AZD9291 is a once daily, selective, irreversible EGFR tyrosine kinase inhibitor (TKI) designed to target both the activating sensitising mutation, EGFRm, and T790M, the genetic mutation responsible for EGFR TKI treatment resistance in up to approximately two-thirds of cases of EGFRm advanced NSCLC. There are currently no treatments specifically approved for patients with EGFRm T790M advanced NSCLC.

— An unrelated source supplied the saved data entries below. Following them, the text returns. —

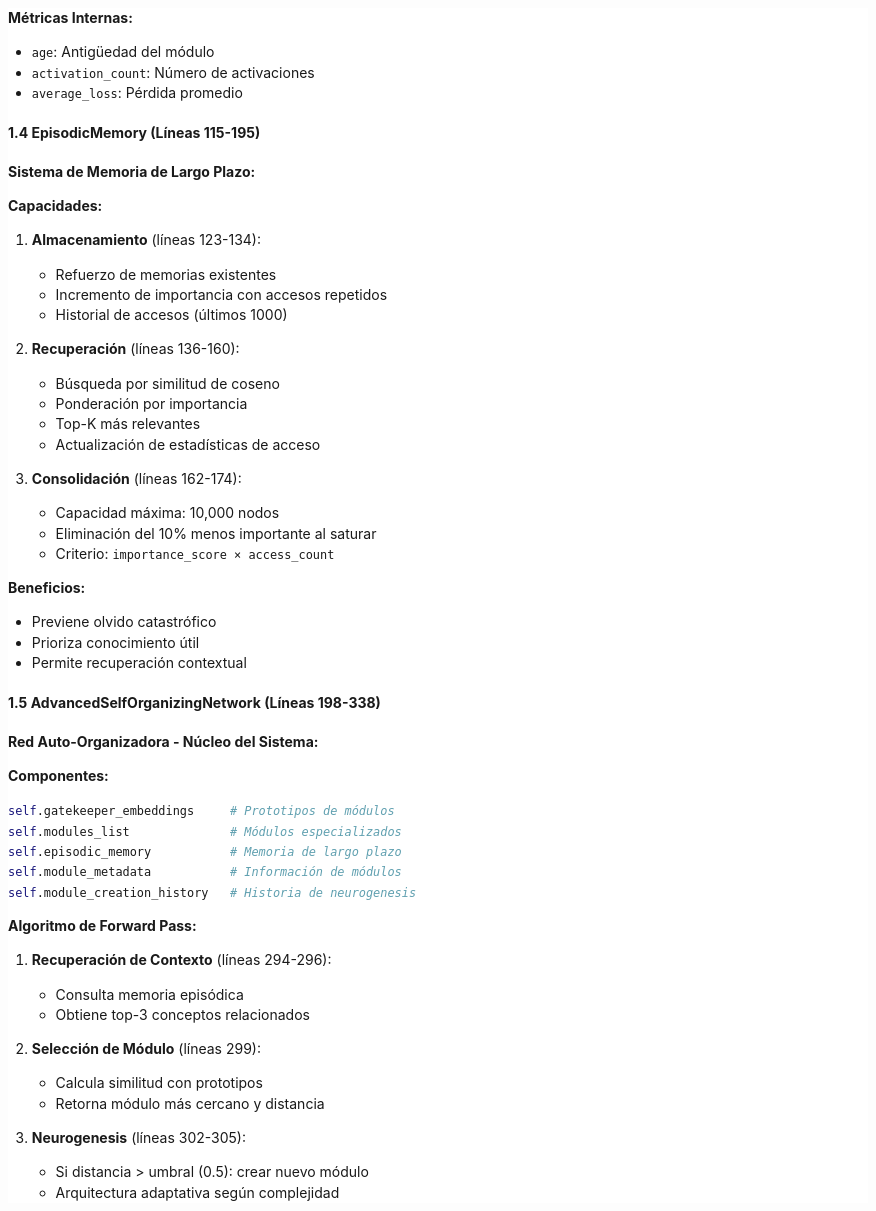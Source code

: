 **Métricas Internas:**
- `age`: Antigüedad del módulo
- `activation_count`: Número de activaciones
- `average_loss`: Pérdida promedio

#### 1.4 EpisodicMemory (Líneas 115-195)

**Sistema de Memoria de Largo Plazo:**

**Capacidades:**
1. **Almacenamiento** (líneas 123-134):
   - Refuerzo de memorias existentes
   - Incremento de importancia con accesos repetidos
   - Historial de accesos (últimos 1000)

2. **Recuperación** (líneas 136-160):
   - Búsqueda por similitud de coseno
   - Ponderación por importancia
   - Top-K más relevantes
   - Actualización de estadísticas de acceso

3. **Consolidación** (líneas 162-174):
   - Capacidad máxima: 10,000 nodos
   - Eliminación del 10% menos importante al saturar
   - Criterio: `importance_score × access_count`

**Beneficios:**
- Previene olvido catastrófico
- Prioriza conocimiento útil
- Permite recuperación contextual

#### 1.5 AdvancedSelfOrganizingNetwork (Líneas 198-338)

**Red Auto-Organizadora - Núcleo del Sistema:**

**Componentes:**
```python
self.gatekeeper_embeddings     # Prototipos de módulos
self.modules_list              # Módulos especializados
self.episodic_memory           # Memoria de largo plazo
self.module_metadata           # Información de módulos
self.module_creation_history   # Historia de neurogenesis
```

**Algoritmo de Forward Pass:**
1. **Recuperación de Contexto** (líneas 294-296):
   - Consulta memoria episódica
   - Obtiene top-3 conceptos relacionados

2. **Selección de Módulo** (líneas 299):
   - Calcula similitud con prototipos
   - Retorna módulo más cercano y distancia

3. **Neurogenesis** (líneas 302-305):
   - Si distancia > umbral (0.5): crear nuevo módulo
   - Arquitectura adaptativa según complejidad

AZ also investigating AZD9291 in earlier disease and in combination with other pipeline assets

Antoine Yver, Head of Oncology, Global Medicines Development, AstraZeneca, said: “We are on track for a regulatory submission of AZD9291 in the US in the second quarter of this year. Our extensive clinical research programme is also investigating the potential of AZD9291 in earlier disease and in combination with other pipeline assets including immuno-oncology molecules. With this comprehensive approach, our goal is to develop a broad range of potential treatment options for patients with EGFR mutation positive non-small cell lung cancer.”

The ongoing AURA Phase I/II study is investigating AZD9291 in patients with advanced NSCLC and disease progression following treatment with an EGFR TKI. The updated results presented at the European Lung Cancer Conference (ELCC) build on previously reported data presented at the European Society for Medical Oncology 2014.

AstraZeneca is currently also investigating AZD9291 as first line therapy for EGFRm NSCLC patients, and in combination with MEDI4736, selumetinib and AZD6094 in NSCLC. Initial data will be presented at the American Society of Clinical Oncology annual meeting 2015.